> _WORK REQUIRED_
Every record below should be retyped exactly, and no picture should appear in the copy.

Plain-text document sources:
· · · · ·

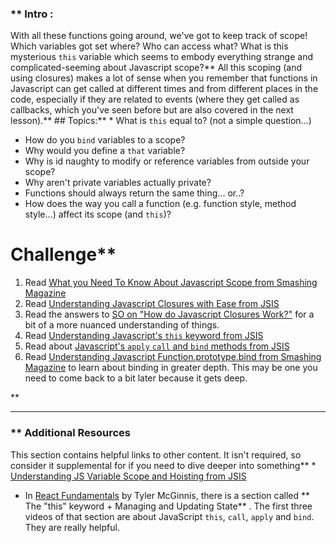 ### ** Intro :
>
With all these functions going around, we've got to keep track of scope!  Which variables got set where?  Who can access what? What is this mysterious `this` variable which seems to embody everything strange and complicated-seeming about Javascript scope?** All this scoping (and using closures) makes a lot of sense when you remember that functions in Javascript can get called at different times and from different places in the code, especially if they are related to events (where they get called as callbacks, which you've seen before but are also covered in the next lesson).** ## Topics:** * What is `this` equal to? (not a simple question...)
* How do you `bind` variables to a scope?
* Why would you define a `that` variable?
* Why is id naughty to modify or reference variables from outside your scope?
* Why aren't private variables actually private?
* Functions should always return the same thing... or..?
* How does the way you call a function (e.g. function style, method style...) affect its scope (and `this`)?
# Challenge** <div class="lesson-content__panel" markdown="1">
1. Read [What you Need To Know About Javascript Scope from Smashing Magazine](http://coding.smashingmagazine.com/2009/08/01/what-you-need-to-know-about-javascript-scope/)
2. Read [Understanding Javascript Closures with Ease from JSIS](http://javascriptissexy.com/understand-javascript-closures-with-ease/)
3. Read the answers to [SO on "How do Javascript Closures Work?"](http://stackoverflow.com/questions/111102/how-do-javascript-closures-work) for a bit of a more nuanced understanding of things.
4. Read [Understanding Javascript's `this` keyword from JSIS](http://javascriptissexy.com/understand-javascripts-this-with-clarity-and-master-it/)
5. Read about [Javascript's `apply` `call` and `bind` methods from JSIS](http://javascriptissexy.com/javascript-apply-call-and-bind-methods-are-essential-for-javascript-professionals/)
6. Read [Understanding Javascript Function.prototype.bind from Smashing Magazine](http://coding.smashingmagazine.com/2014/01/23/understanding-javascript-function-prototype-bind/) to learn about binding in greater depth.  This may be one you need to come back to a bit later because it gets deep.
</div>** 

---


### ** Additional Resources
This section contains helpful links to other content. It isn't required, so consider it supplemental for if you need to dive deeper into something** * [Understanding JS Variable Scope and Hoisting from JSIS](http://javascriptissexy.com/javascript-variable-scope-and-hoisting-explained/)
* In [React Fundamentals](https://reacttraining.com/online/react-fundamentals) by Tyler McGinnis, there is a section called ** The "this" keyword + Managing and Updating State** .
The first three videos of that section are about JavaScript `this`, `call`, `apply` and `bind`. They are really helpful.

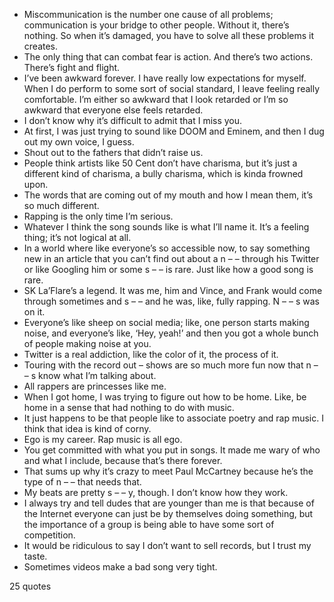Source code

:  - Miscommunication is the number one cause of all problems; communication is your bridge to other people. Without it, there’s nothing. So when it’s damaged, you have to solve all these problems it creates.
 - The only thing that can combat fear is action. And there’s two actions. There’s fight and flight.
 - I’ve been awkward forever. I have really low expectations for myself. When I do perform to some sort of social standard, I leave feeling really comfortable. I’m either so awkward that I look retarded or I’m so awkward that everyone else feels retarded.
 - I don’t know why it’s difficult to admit that I miss you.
 - At first, I was just trying to sound like DOOM and Eminem, and then I dug out my own voice, I guess.
 - Shout out to the fathers that didn’t raise us.
 - People think artists like 50 Cent don’t have charisma, but it’s just a different kind of charisma, a bully charisma, which is kinda frowned upon.
 - The words that are coming out of my mouth and how I mean them, it’s so much different.
 - Rapping is the only time I’m serious.
 - Whatever I think the song sounds like is what I’ll name it. It’s a feeling thing; it’s not logical at all.
 - In a world where like everyone’s so accessible now, to say something new in an article that you can’t find out about a n – – through his Twitter or like Googling him or some s – – is rare. Just like how a good song is rare.
 - SK La’Flare’s a legend. It was me, him and Vince, and Frank would come through sometimes and s – – and he was, like, fully rapping. N – – s was on it.
 - Everyone’s like sheep on social media; like, one person starts making noise, and everyone’s like, ‘Hey, yeah!’ and then you got a whole bunch of people making noise at you.
 - Twitter is a real addiction, like the color of it, the process of it.
 - Touring with the record out – shows are so much more fun now that n – – s know what I’m talking about.
 - All rappers are princesses like me.
 - When I got home, I was trying to figure out how to be home. Like, be home in a sense that had nothing to do with music.
 - It just happens to be that people like to associate poetry and rap music. I think that idea is kind of corny.
 - Ego is my career. Rap music is all ego.
 - You get committed with what you put in songs. It made me wary of who and what I include, because that’s there forever.
 - That sums up why it’s crazy to meet Paul McCartney because he’s the type of n – – that needs that.
 - My beats are pretty s – – y, though. I don’t know how they work.
 - I always try and tell dudes that are younger than me is that because of the Internet everyone can just be by themselves doing something, but the importance of a group is being able to have some sort of competition.
 - It would be ridiculous to say I don’t want to sell records, but I trust my taste.
 - Sometimes videos make a bad song very tight.

25 quotes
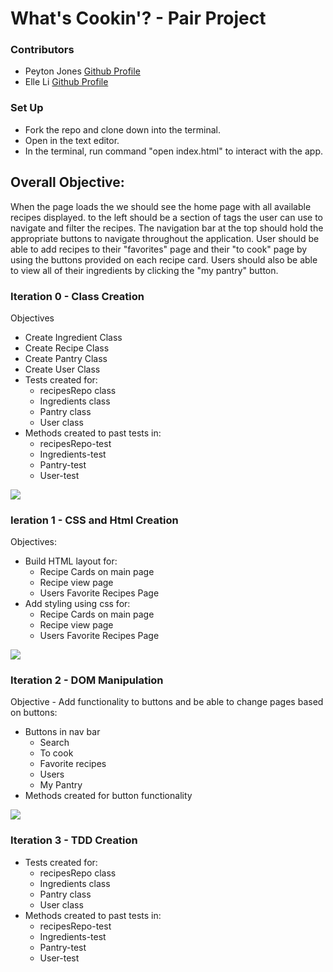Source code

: # What's Cookin'? - Pair Project 

### Contributors
- Peyton Jones [Github Profile](https://github.com/Peytonjo)
- Elle Li [Github Profile](https://github.com/Elle624)

### Set Up
* Fork the repo and clone down into the terminal.
* Open in the text editor.
* In the terminal, run command "open index.html" to interact with the app.

## Overall Objective:
 When the page loads the we should see the home page with all available recipes displayed. to the left should be a section of tags the user can use to navigate and filter the recipes. The navigation bar at the top should hold the appropriate buttons to navigate throughout the application. User should be able to add recipes to their "favorites" page and their "to cook" page by using the buttons provided on each recipe card. Users should also be able to view all of their ingredients by clicking the "my pantry" button.

### Iteration 0 - Class Creation
Objectives
- Create Ingredient Class
- Create Recipe Class
- Create Pantry Class
- Create User Class
- Tests created for:
  - recipesRepo class
  - Ingredients class
  - Pantry class
  - User class
- Methods created to past tests in:
  - recipesRepo-test
  - Ingredients-test
  - Pantry-test
  - User-test
 
  

![](https://user-images.githubusercontent.com/59493784/96799266-f977ee80-13bf-11eb-9afa-19b1a30669f0.gif)


### Ieration 1 - CSS and Html Creation
Objectives:
- Build HTML layout for:
  - Recipe Cards on main page
  - Recipe view page
  - Users Favorite Recipes Page 
- Add styling using css for:
  - Recipe Cards on main page
  - Recipe view page
  - Users Favorite Recipes Page 
  
![](https://user-images.githubusercontent.com/59493784/96799367-380da900-13c0-11eb-953b-5915a149d8c7.gif)
  
### Iteration 2 - DOM Manipulation 
Objective - Add functionality to buttons and be able to change pages based on buttons:
- Buttons in nav bar
  - Search 
  - To cook
  - Favorite recipes
  - Users
  - My Pantry
- Methods created for button functionality

![](https://user-images.githubusercontent.com/59493784/96799446-62f7fd00-13c0-11eb-9907-4c0eed60aec6.gi)

### Iteration 3 - TDD Creation
- Tests created for:
  - recipesRepo class
  - Ingredients class
  - Pantry class
  - User class
- Methods created to past tests in:
  - recipesRepo-test
  - Ingredients-test
  - Pantry-test
  - User-test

· · · · ·

> _TASK RESULT_
 ### ** Intro :
>
With all these functions going around, we've got to keep track of scope!  Which variables got set where?  Who can access what? What is this mysterious `this` variable which seems to embody everything strange and complicated-seeming about Javascript scope?** All this scoping (and using closures) makes a lot of sense when you remember that functions in Javascript can get called at different times and from different places in the code, especially if they are related to events (where they get called as callbacks, which you've seen before but are also covered in the next lesson).** ## Topics:** * What is `this` equal to? (not a simple question...)
* How do you `bind` variables to a scope?
* Why would you define a `that` variable?
* Why is id naughty to modify or reference variables from outside your scope?
* Why aren't private variables actually private?
* Functions should always return the same thing... or..?
* How does the way you call a function (e.g. function style, method style...) affect its scope (and `this`)?
# Challenge** <div class="lesson-content__panel" markdown="1">
1. Read [What you Need To Know About Javascript Scope from Smashing Magazine](http://coding.smashingmagazine.com/2009/08/01/what-you-need-to-know-about-javascript-scope/)
2. Read [Understanding Javascript Closures with Ease from JSIS](http://javascriptissexy.com/understand-javascript-closures-with-ease/)
3. Read the answers to [SO on "How do Javascript Closures Work?"](http://stackoverflow.com/questions/111102/how-do-javascript-closures-work) for a bit of a more nuanced understanding of things.
4. Read [Understanding Javascript's `this` keyword from JSIS](http://javascriptissexy.com/understand-javascripts-this-with-clarity-and-master-it/)
5. Read about [Javascript's `apply` `call` and `bind` methods from JSIS](http://javascriptissexy.com/javascript-apply-call-and-bind-methods-are-essential-for-javascript-professionals/)
6. Read [Understanding Javascript Function.prototype.bind from Smashing Magazine](http://coding.smashingmagazine.com/2014/01/23/understanding-javascript-function-prototype-bind/) to learn about binding in greater depth.  This may be one you need to come back to a bit later because it gets deep.
</div>** 

---


### ** Additional Resources
This section contains helpful links to other content. It isn't required, so consider it supplemental for if you need to dive deeper into something** * [Understanding JS Variable Scope and Hoisting from JSIS](http://javascriptissexy.com/javascript-variable-scope-and-hoisting-explained/)
* In [React Fundamentals](https://reacttraining.com/online/react-fundamentals) by Tyler McGinnis, there is a section called ** The "this" keyword + Managing and Updating State** .
The first three videos of that section are about JavaScript `this`, `call`, `apply` and `bind`. They are really helpful.

Source code

:  - Miscommunication is the number one cause of all problems; communication is your bridge to other people. Without it, there’s nothing. So when it’s damaged, you have to solve all these problems it creates.
 - The only thing that can combat fear is action. And there’s two actions. There’s fight and flight.
 - I’ve been awkward forever. I have really low expectations for myself. When I do perform to some sort of social standard, I leave feeling really comfortable. I’m either so awkward that I look retarded or I’m so awkward that everyone else feels retarded.
 - I don’t know why it’s difficult to admit that I miss you.
 - At first, I was just trying to sound like DOOM and Eminem, and then I dug out my own voice, I guess.
 - Shout out to the fathers that didn’t raise us.
 - People think artists like 50 Cent don’t have charisma, but it’s just a different kind of charisma, a bully charisma, which is kinda frowned upon.
 - The words that are coming out of my mouth and how I mean them, it’s so much different.
 - Rapping is the only time I’m serious.
 - Whatever I think the song sounds like is what I’ll name it. It’s a feeling thing; it’s not logical at all.
 - In a world where like everyone’s so accessible now, to say something new in an article that you can’t find out about a n – – through his Twitter or like Googling him or some s – – is rare. Just like how a good song is rare.
 - SK La’Flare’s a legend. It was me, him and Vince, and Frank would come through sometimes and s – – and he was, like, fully rapping. N – – s was on it.
 - Everyone’s like sheep on social media; like, one person starts making noise, and everyone’s like, ‘Hey, yeah!’ and then you got a whole bunch of people making noise at you.
 - Twitter is a real addiction, like the color of it, the process of it.
 - Touring with the record out – shows are so much more fun now that n – – s know what I’m talking about.
 - All rappers are princesses like me.
 - When I got home, I was trying to figure out how to be home. Like, be home in a sense that had nothing to do with music.
 - It just happens to be that people like to associate poetry and rap music. I think that idea is kind of corny.
 - Ego is my career. Rap music is all ego.
 - You get committed with what you put in songs. It made me wary of who and what I include, because that’s there forever.
 - That sums up why it’s crazy to meet Paul McCartney because he’s the type of n – – that needs that.
 - My beats are pretty s – – y, though. I don’t know how they work.
 - I always try and tell dudes that are younger than me is that because of the Internet everyone can just be by themselves doing something, but the importance of a group is being able to have some sort of competition.
 - It would be ridiculous to say I don’t want to sell records, but I trust my taste.
 - Sometimes videos make a bad song very tight.

25 quotes
Source code

: # What's Cookin'? - Pair Project 

### Contributors
- Peyton Jones [Github Profile](https://github.com/Peytonjo)
- Elle Li [Github Profile](https://github.com/Elle624)

### Set Up
* Fork the repo and clone down into the terminal.
* Open in the text editor.
* In the terminal, run command "open index.html" to interact with the app.

## Overall Objective:
 When the page loads the we should see the home page with all available recipes displayed. to the left should be a section of tags the user can use to navigate and filter the recipes. The navigation bar at the top should hold the appropriate buttons to navigate throughout the application. User should be able to add recipes to their "favorites" page and their "to cook" page by using the buttons provided on each recipe card. Users should also be able to view all of their ingredients by clicking the "my pantry" button.

### Iteration 0 - Class Creation
Objectives
- Create Ingredient Class
- Create Recipe Class
- Create Pantry Class
- Create User Class
- Tests created for:
  - recipesRepo class
  - Ingredients class
  - Pantry class
  - User class
- Methods created to past tests in:
  - recipesRepo-test
  - Ingredients-test
  - Pantry-test
  - User-test
 
  

![](https://user-images.githubusercontent.com/59493784/96799266-f977ee80-13bf-11eb-9afa-19b1a30669f0.gif)


### Ieration 1 - CSS and Html Creation
Objectives:
- Build HTML layout for:
  - Recipe Cards on main page
  - Recipe view page
  - Users Favorite Recipes Page 
- Add styling using css for:
  - Recipe Cards on main page
  - Recipe view page
  - Users Favorite Recipes Page 
  
![](https://user-images.githubusercontent.com/59493784/96799367-380da900-13c0-11eb-953b-5915a149d8c7.gif)
  
### Iteration 2 - DOM Manipulation 
Objective - Add functionality to buttons and be able to change pages based on buttons:
- Buttons in nav bar
  - Search 
  - To cook
  - Favorite recipes
  - Users
  - My Pantry
- Methods created for button functionality

![](https://user-images.githubusercontent.com/59493784/96799446-62f7fd00-13c0-11eb-9907-4c0eed60aec6.gi)

### Iteration 3 - TDD Creation
- Tests created for:
  - recipesRepo class
  - Ingredients class
  - Pantry class
  - User class
- Methods created to past tests in:
  - recipesRepo-test
  - Ingredients-test
  - Pantry-test
  - User-test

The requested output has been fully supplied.